On 24/05/17 16:27, Michael Bannert wrote:
> Hey Richard,
> 
> Thanks for your time. I believe what I want is really basic and I am
> somewhat surprised that it isn't covered in the tutorials (correct me if
> I'm wrong).
> 
> I'm trying to impose two constraints on the way the labels are shuffled:
> 
> 1. Leave label assignments intact in the test set.

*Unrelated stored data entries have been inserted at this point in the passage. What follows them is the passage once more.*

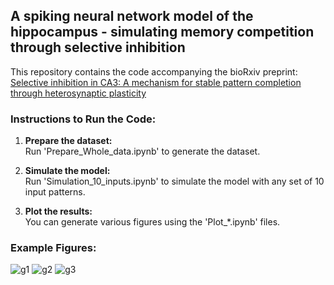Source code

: ## A spiking neural network model of the hippocampus - simulating memory competition through selective inhibition

This repository contains the code accompanying the bioRxiv preprint: [Selective inhibition in CA3: A mechanism for stable pattern completion through heterosynaptic plasticity](https://doi.org/10.1101/2024.08.16.608240)

### Instructions to Run the Code:
1.  **Prepare the dataset:**  
Run 'Prepare_Whole_data.ipynb' to generate the dataset.

2.  **Simulate the model:**  
Run 'Simulation_10_inputs.ipynb' to simulate the model with any set of 10 input patterns.

3.  **Plot the results:**  
You can generate various figures using the 'Plot_*.ipynb' files.

### Example Figures:
  
![g1](https://github.com/user-attachments/assets/862b4d6b-7807-4e5b-9b81-43ecf4da6377)
![g2](https://github.com/user-attachments/assets/b863c18c-5a99-4edb-8db4-d15d8f963ffd)
![g3](https://github.com/user-attachments/assets/af84e7e1-1490-4e7b-86e4-e271be07d605)
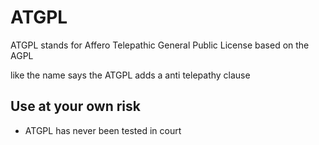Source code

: # ATGPL
ATGPL stands for Affero Telepathic General Public License based on the AGPL

like the name says the ATGPL adds a anti telepathy clause

## Use at your own risk
- ATGPL has never been tested in court
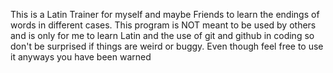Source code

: This is a Latin Trainer for myself and maybe Friends to learn the endings of words in different cases.
This program is NOT meant to be used by others and is only for me to learn Latin and the use of git and github in coding so don't be surprised if things are weird or buggy. Even though feel free to use it anyways you have been warned 
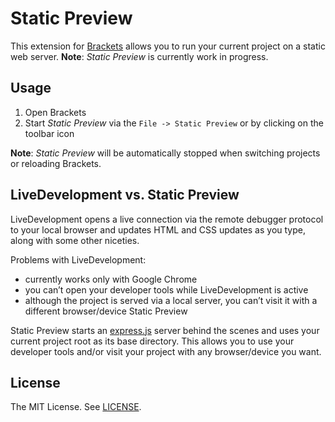 Static Preview
==============

This extension for [Brackets](http://brackets.io/) allows you to run your current project on a static web server.
**Note**: _Static Preview_ is currently work in progress.

Usage
-----

1. Open Brackets
2. Start _Static Preview_ via the `File -> Static Preview` or by clicking on the toolbar icon

**Note**: _Static Preview_ will be automatically stopped when switching projects or reloading Brackets.


LiveDevelopment vs. Static Preview
----------------------------------

LiveDevelopment opens a live connection via the remote debugger protocol to your local browser and updates HTML and CSS updates as you type, along with some other niceties.

Problems with LiveDevelopment:
  - currently works only with Google Chrome
  - you can’t open your developer tools while LiveDevelopment is active
  - although the project is served via a local server, you can’t visit it with a different browser/device
    Static Preview

Static Preview starts an [express.js](http://expressjs.com/) server behind the scenes and uses your current project root as its base directory. This allows you to use your developer tools and/or visit your project with any browser/device you want.

License
-------

The MIT License. See [LICENSE](LICENSE).
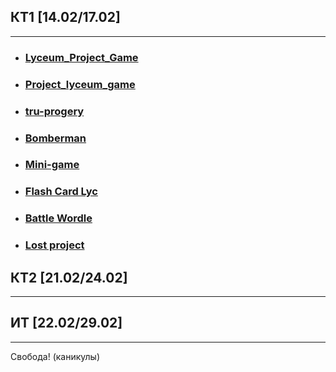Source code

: ## КТ1 [14.02/17.02]

---

- ### [Lyceum_Project_Game](https://github.com/Neonchik4/Lyceum_Project_Game/)
- ### [Project_lyceum_game](https://github.com/svetlana-haritonova/Project_lyceum_game)

- ### [tru-progery](https://github.com/valeriyagrin/tru-progery)

- ### [Bomberman](https://github.com/GlebNes109/cpp-game-project)

- ### [Mini-game](https://github.com/prvnesizl/mini-game.git)

- ### [Flash Card Lyc](https://github.com/Andrewchistyakov/flashcards_lyc)

- ### [Battle Wordle](https://github.com/arutyunoff/Battle-Wordle)

- ### [Lost project](https://github.com/Alexander4528/micro_project)

## КТ2 [21.02/24.02]

---

## ИТ [22.02/29.02]

---

Свобода! (каникулы)

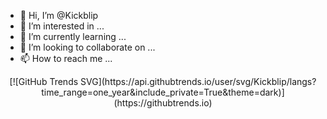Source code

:- 👋 Hi, I’m @Kickblip
- 👀 I’m interested in ...
- 🌱 I’m currently learning ...
- 💞️ I’m looking to collaborate on ...
- 📫 How to reach me ...

<div align="center">
  [![GitHub Trends SVG](https://api.githubtrends.io/user/svg/Kickblip/langs?time_range=one_year&include_private=True&theme=dark)](https://githubtrends.io)
</div>

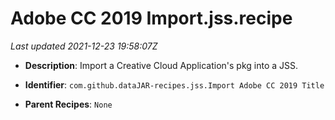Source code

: # Adobe CC 2019 Import.jss.recipe

_Last updated 2021-12-23 19:58:07Z_

- **Description**: Import a Creative Cloud Application's pkg into a JSS.

- **Identifier**: `com.github.dataJAR-recipes.jss.Import Adobe CC 2019 Title`

- **Parent Recipes**: `None`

> 2. Only permute labels within each subject's individual runs.
> 
> I know how to define AttributePermutator to implement each constraint
> indvidually, for example
> 
> ad 1.:
> permutator = AttributePermutator(attr='targets', limit={'permutations':
> 1}, count=n_perm)
> 
> This restricts the permutations to the training set only.
> 
> ad 2.:
> permutator = AttributePermutator(attr='targets', limit=['subject',
> 'chunks'], count=n_perm)
> 
> Labels are now shuffled only within each pair of subject/chunks values.
> 
> It seems that the limit argument has two different functions depending
> on whether it is a list or a dictionary. If it's a dictionary (case 1),
> then each key/value pair determines which labels should be included in
> the permutation in the first place. So here it has a selection function.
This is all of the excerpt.